From the data below, please reproduce exactly everything from the line that contains "クライアントと切断した子プロセスはexit(0)で終了する．" down to the line that contains "クライアントからサーバへの処", with both ends included.

------ Records for this task ------

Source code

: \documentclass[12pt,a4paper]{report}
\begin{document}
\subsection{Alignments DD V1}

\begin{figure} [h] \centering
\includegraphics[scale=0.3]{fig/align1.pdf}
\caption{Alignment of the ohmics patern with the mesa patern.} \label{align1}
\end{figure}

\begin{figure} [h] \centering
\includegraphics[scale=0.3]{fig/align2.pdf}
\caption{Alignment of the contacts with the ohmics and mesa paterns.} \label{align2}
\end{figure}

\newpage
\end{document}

------
------ Records for this task ------

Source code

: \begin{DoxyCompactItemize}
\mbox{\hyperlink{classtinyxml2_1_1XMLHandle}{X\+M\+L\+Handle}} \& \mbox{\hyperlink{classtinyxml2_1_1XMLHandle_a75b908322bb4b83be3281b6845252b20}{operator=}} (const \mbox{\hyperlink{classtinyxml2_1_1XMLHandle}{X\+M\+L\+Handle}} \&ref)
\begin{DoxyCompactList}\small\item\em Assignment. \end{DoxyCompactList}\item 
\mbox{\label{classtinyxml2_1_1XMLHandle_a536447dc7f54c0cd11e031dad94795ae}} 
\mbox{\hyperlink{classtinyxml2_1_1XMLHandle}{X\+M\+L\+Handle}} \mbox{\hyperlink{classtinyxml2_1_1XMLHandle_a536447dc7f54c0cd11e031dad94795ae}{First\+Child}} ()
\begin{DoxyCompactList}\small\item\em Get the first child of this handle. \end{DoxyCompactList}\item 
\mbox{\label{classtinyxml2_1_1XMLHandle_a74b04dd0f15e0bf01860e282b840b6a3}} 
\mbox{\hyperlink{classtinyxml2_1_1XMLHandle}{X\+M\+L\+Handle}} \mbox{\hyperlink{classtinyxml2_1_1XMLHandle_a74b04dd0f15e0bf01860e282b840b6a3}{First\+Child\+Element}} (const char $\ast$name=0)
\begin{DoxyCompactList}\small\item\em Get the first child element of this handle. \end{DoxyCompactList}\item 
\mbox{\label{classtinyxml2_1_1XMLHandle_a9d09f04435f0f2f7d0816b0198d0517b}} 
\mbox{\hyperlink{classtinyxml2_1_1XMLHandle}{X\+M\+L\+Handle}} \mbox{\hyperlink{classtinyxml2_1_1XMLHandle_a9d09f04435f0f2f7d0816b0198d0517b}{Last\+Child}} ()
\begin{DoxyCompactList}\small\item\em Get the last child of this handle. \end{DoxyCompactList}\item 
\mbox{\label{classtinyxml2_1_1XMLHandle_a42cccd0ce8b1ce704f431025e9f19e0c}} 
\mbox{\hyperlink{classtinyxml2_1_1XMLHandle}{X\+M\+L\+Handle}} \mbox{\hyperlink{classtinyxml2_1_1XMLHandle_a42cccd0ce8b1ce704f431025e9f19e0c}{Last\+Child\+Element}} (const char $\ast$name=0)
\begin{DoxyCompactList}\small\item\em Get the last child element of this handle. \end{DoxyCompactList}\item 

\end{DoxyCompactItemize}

------
------ Records for this task ------

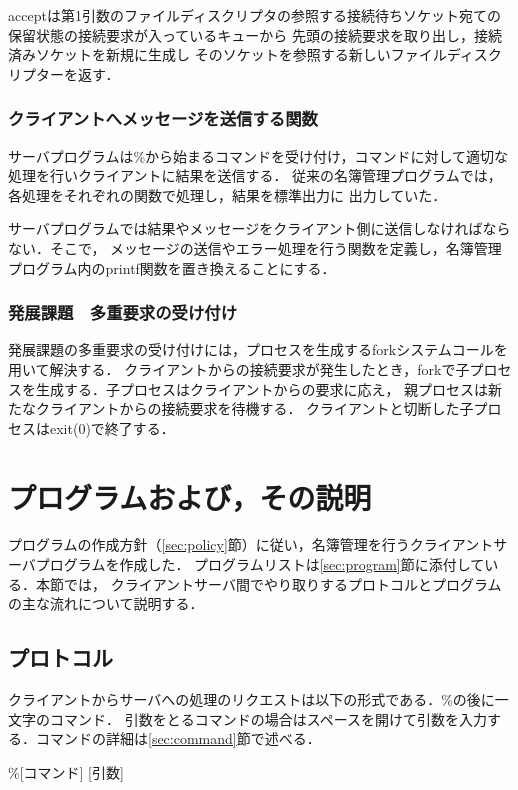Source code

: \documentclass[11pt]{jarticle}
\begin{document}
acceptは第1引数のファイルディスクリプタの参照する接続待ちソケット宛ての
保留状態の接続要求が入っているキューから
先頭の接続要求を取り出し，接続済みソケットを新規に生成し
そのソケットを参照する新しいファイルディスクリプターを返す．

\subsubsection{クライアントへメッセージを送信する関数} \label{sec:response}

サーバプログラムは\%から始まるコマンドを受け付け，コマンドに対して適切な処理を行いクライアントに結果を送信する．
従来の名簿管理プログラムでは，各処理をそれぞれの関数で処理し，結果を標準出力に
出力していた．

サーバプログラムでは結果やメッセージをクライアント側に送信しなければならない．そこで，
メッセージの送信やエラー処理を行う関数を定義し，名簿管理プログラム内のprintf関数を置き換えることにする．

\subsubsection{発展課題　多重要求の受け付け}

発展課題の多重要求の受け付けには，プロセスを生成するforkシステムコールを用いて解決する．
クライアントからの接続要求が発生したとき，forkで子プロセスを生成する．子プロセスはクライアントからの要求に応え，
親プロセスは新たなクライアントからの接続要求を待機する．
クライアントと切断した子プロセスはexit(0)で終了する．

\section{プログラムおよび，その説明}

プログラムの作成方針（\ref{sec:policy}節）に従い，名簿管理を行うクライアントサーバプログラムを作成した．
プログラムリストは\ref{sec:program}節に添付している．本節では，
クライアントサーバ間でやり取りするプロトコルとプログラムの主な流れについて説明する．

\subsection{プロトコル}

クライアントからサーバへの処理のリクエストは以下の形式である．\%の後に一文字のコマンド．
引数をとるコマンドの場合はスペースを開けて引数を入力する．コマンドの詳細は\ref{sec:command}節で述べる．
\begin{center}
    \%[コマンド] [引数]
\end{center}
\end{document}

------

Task answer
クライアントと切断した子プロセスはexit(0)で終了する．

\section{プログラムおよび，その説明}

プログラムの作成方針（\ref{sec:policy}節）に従い，名簿管理を行うクライアントサーバプログラムを作成した．
プログラムリストは\ref{sec:program}節に添付している．本節では，
クライアントサーバ間でやり取りするプロトコルとプログラムの主な流れについて説明する．

\subsection{プロトコル}

クライアントからサーバへの処理のリクエストは以下の形式である．\%の後に一文字のコマンド．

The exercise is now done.